In living cells, proteins are very important molecules, and they participate in almost all of the cell functions. During these biological activities, the structure of some proteins shows an obviously conformational flexibility. For a correct and fast implementation of the biological functions through the conformation change, there needs a motor coordination for the residues in different parts of the protein. In this process, a fast communication mechanism is vital for the information sharing between residues about these concerted actions. In fact, this information exchange is achieved through the interaction between residues. But when we put all these residues and the interactions between them together, the protein becomes a very complicated system.

On the other hand, from the viewpoint of complex network [1, 2], a protein molecule can be treated as a complex network. In this network, each residue can be simplified as a node, and the interaction between different residues is treated as the link. With this useful tool—complex network, some new research ideas and methods are applied to the study of the structure-function relationship, and some phenomenon can be explained through the analyzing of this network. Such related work as the identification of the “key residues” through the network parameter—betweenness [3]. In the measuring process of the topology of the protein contact network, the result shows that the kinetic ability for folding is determined by the topological properties of the protein conformation [4]. Through the biological networks, the rigidity and flexibility of protein structure can be analyzed.
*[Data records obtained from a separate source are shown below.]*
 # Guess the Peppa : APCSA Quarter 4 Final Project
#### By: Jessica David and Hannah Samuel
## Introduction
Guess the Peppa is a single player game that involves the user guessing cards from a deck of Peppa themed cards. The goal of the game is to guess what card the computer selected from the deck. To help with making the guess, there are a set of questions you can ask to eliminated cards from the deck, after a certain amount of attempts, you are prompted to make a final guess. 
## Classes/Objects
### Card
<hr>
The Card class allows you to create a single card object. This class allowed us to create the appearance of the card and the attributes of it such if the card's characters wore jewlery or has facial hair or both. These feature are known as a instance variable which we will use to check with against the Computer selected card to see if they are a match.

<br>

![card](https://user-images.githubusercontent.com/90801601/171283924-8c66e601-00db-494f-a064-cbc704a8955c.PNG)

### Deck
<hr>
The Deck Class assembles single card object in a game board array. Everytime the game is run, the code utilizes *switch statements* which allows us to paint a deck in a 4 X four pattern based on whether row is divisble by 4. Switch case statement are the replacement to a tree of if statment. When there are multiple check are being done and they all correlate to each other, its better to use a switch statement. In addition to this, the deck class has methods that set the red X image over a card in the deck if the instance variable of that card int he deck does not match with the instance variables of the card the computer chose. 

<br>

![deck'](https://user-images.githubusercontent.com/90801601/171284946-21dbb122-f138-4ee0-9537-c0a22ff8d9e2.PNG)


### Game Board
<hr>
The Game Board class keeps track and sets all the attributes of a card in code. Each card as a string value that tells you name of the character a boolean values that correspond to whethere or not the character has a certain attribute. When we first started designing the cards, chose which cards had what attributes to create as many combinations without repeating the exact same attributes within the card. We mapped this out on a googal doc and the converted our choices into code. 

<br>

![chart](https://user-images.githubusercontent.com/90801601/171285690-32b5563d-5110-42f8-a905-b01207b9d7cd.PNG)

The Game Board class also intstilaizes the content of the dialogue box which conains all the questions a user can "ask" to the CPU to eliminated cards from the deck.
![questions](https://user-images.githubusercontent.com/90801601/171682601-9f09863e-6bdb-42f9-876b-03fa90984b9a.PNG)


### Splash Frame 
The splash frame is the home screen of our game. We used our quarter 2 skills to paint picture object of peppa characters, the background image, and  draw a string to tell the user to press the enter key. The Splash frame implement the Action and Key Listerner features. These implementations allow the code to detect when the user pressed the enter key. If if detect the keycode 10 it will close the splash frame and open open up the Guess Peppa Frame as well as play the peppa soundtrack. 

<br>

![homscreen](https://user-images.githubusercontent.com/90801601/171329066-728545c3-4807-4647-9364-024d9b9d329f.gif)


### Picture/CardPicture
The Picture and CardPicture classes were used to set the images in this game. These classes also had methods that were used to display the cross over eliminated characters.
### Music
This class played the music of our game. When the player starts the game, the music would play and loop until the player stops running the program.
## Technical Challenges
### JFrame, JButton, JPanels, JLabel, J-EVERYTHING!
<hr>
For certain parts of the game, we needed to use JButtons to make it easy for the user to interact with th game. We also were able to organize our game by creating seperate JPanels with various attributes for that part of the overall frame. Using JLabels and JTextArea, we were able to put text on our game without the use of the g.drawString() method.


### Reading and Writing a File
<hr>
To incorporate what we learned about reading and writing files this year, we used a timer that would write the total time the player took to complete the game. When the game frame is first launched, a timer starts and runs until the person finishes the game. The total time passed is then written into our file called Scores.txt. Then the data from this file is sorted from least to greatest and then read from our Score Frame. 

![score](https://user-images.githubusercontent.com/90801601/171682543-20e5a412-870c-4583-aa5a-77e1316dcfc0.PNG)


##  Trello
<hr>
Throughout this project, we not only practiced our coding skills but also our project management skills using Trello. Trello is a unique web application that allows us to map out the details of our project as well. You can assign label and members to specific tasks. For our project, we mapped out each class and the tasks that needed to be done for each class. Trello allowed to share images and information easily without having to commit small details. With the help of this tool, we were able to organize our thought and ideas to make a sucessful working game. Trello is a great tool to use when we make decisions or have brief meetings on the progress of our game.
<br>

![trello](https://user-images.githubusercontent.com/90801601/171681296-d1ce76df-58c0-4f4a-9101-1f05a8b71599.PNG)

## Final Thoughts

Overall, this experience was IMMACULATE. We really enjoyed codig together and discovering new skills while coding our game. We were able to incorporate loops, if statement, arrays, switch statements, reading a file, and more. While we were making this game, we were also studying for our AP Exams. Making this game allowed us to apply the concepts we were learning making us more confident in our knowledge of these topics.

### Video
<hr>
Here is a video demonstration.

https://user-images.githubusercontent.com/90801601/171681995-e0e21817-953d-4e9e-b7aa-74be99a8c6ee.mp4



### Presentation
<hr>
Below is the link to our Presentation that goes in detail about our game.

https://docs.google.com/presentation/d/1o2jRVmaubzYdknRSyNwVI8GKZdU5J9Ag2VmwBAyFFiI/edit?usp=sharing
Furthermore, with this approach, the cytoskeletal tensegrity can be discussed [5]. The network model also has been wildly used in the drug design and drug discovery [6].

In the amino acid network, each residue is simplified to a single point, and this point is used as the network node. Generally, the carbon alpha is selected as the network node. In some other network models, a point between the carbon alpha and the carbon beta is used to as the network node. The links between these nodes are determined by the distance between them. If the distance between two nodes is less than a cut-off value, then there will exist a link between these two nodes. This cut-off is usually set to 7.0 angstrom [7] or set to 8.5 angstrom [3].

There is another type of amino acid network model. In this model, each residue is also simplified to a node. But the link between two nodes is based on the atom contact between these two residues. A cut-off value—4.5 angstrom [8], or 5.0 angstrom [9], is used as a criterion for the contacts between atoms. If there is an atom contacts between two residues, these two nodes will be connected by a link. For different amino acid network models, the criterion to dictate residue contacts has been reviewed and analyzed [10]. In this paper, the Miyazawa-Jernigan potential is used to construct the link weight, so the side chain center is used to represent the node, and the cut-off value used by Miyazawa and Jernigan is also used in this work [11, 12].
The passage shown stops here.